Raw data section start
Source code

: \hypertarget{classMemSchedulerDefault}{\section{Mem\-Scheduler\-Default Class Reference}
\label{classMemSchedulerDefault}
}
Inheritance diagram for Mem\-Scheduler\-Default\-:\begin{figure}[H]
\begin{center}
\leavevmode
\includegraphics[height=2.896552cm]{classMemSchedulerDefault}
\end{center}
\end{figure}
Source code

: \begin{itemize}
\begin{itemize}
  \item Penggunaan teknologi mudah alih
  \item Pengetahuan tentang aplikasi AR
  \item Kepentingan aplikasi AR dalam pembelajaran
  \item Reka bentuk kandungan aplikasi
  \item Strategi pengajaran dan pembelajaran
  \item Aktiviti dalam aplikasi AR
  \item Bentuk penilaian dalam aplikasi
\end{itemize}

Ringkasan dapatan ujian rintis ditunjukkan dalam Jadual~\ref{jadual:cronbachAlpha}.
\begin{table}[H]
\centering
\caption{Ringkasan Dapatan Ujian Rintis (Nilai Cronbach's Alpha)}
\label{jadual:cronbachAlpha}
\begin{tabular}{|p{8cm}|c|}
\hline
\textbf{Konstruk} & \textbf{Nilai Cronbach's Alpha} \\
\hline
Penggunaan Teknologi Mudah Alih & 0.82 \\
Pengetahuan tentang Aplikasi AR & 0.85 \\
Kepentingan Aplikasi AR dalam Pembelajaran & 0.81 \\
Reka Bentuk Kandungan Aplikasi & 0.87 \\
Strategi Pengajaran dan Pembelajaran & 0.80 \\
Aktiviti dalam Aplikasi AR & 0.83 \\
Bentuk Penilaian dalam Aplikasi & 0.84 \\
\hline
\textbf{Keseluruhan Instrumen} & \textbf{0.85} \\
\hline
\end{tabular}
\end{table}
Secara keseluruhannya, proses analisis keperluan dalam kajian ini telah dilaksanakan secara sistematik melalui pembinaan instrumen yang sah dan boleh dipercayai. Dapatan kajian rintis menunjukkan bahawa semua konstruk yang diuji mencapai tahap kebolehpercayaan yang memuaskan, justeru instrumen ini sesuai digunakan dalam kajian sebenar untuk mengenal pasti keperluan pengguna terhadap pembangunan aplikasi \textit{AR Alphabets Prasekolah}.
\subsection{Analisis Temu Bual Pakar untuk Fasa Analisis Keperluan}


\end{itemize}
Raw data section end
Raw data section start
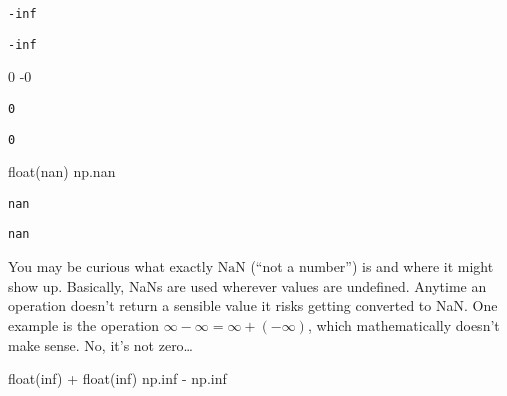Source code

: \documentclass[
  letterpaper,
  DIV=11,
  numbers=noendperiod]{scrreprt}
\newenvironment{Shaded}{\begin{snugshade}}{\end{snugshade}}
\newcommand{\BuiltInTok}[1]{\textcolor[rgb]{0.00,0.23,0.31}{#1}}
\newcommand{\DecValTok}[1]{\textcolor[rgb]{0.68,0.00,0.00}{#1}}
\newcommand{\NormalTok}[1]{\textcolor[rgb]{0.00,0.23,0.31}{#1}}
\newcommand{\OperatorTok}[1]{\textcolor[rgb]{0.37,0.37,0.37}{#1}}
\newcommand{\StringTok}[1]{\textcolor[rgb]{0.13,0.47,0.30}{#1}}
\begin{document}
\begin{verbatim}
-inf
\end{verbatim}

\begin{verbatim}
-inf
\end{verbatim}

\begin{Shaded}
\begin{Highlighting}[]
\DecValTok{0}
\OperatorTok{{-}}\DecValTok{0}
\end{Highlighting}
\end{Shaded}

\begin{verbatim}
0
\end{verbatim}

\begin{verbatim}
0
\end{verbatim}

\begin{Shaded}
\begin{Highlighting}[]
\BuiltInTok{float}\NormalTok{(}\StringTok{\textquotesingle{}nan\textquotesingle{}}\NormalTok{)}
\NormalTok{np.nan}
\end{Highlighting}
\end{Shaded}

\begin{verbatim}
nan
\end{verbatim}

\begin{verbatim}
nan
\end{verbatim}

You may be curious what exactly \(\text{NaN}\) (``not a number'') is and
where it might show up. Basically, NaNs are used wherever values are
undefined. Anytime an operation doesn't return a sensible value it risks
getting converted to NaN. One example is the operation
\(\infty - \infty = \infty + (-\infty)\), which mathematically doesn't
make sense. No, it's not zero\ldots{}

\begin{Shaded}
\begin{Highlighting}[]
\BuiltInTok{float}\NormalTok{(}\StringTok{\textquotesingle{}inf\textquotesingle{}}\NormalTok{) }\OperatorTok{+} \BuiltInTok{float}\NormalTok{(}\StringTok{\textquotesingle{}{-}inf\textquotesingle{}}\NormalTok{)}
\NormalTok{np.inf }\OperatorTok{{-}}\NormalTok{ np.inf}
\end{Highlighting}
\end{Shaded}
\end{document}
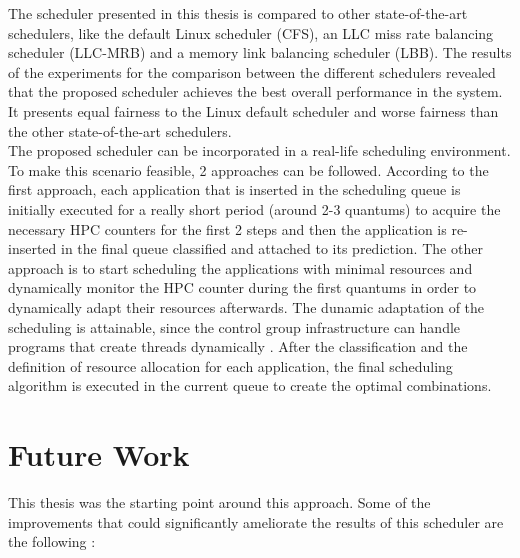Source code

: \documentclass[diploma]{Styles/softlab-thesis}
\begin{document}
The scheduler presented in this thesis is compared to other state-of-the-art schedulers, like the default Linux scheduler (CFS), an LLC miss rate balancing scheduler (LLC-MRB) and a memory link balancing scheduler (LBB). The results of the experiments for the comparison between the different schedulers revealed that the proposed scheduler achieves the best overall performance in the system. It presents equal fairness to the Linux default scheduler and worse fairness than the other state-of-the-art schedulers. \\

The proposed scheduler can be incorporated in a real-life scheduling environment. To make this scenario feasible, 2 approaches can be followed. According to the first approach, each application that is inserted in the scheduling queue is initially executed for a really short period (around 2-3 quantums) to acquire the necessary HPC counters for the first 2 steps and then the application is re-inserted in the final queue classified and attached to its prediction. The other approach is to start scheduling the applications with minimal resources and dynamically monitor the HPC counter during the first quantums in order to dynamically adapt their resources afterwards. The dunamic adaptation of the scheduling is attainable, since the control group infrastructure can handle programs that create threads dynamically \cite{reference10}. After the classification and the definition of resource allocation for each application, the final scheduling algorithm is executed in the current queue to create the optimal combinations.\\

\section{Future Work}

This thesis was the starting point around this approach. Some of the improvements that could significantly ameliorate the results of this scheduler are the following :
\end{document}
Raw data section end
Raw data section start
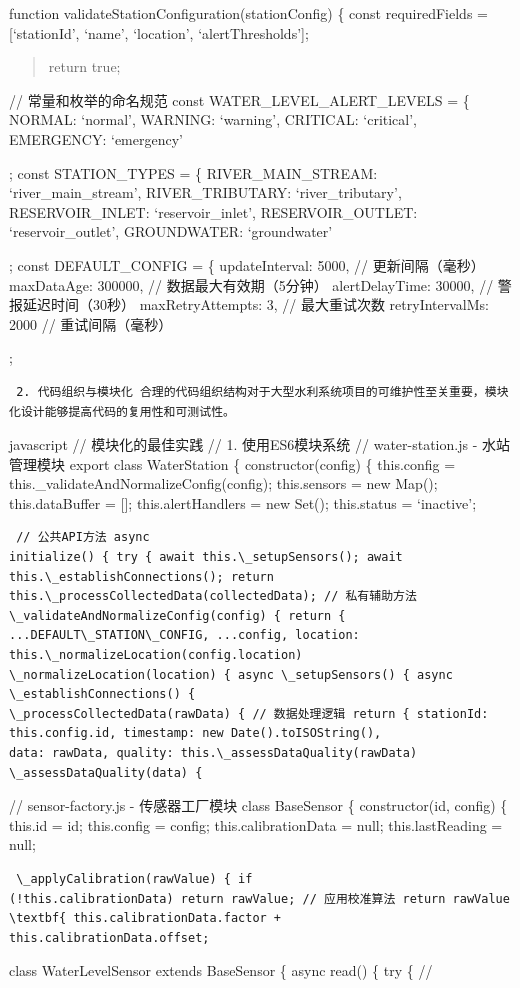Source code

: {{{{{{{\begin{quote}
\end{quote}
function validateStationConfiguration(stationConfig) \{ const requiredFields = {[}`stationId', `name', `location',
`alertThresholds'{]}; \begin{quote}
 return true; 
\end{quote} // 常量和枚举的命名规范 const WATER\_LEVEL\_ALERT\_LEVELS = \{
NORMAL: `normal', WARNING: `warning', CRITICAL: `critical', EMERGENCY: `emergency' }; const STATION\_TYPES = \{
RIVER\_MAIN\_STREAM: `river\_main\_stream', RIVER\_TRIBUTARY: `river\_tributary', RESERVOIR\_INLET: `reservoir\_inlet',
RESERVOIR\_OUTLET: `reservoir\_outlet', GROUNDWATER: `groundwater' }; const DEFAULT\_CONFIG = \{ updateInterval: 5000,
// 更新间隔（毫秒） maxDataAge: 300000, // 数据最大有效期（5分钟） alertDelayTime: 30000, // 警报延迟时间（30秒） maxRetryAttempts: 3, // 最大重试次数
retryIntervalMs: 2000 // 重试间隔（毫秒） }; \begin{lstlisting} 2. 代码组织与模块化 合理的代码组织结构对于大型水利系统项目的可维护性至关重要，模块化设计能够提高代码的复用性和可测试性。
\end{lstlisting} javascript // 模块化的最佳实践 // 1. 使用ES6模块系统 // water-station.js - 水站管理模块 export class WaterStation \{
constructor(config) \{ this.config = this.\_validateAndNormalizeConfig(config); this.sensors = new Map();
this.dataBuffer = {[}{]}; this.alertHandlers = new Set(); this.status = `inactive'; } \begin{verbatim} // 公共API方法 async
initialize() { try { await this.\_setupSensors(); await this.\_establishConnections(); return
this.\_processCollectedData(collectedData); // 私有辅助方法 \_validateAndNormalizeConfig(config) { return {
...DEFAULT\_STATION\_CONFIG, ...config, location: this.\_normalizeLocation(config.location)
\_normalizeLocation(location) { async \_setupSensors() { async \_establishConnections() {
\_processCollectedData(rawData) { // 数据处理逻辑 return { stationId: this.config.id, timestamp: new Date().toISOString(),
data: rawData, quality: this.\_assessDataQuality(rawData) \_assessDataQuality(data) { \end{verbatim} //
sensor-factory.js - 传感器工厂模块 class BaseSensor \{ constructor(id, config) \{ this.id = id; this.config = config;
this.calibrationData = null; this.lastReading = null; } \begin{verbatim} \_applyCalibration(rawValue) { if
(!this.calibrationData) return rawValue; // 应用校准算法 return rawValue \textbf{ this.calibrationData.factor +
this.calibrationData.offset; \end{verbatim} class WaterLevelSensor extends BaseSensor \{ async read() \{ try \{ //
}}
Raw data section end
In the material above, please find every line that includes the word "Ringkasan" and copy it.

Ringkasan dapatan ujian rintis ditunjukkan dalam Jadual~\ref{jadual:cronbachAlpha}.
\caption{Ringkasan Dapatan Ujian Rintis (Nilai Cronbach's Alpha)}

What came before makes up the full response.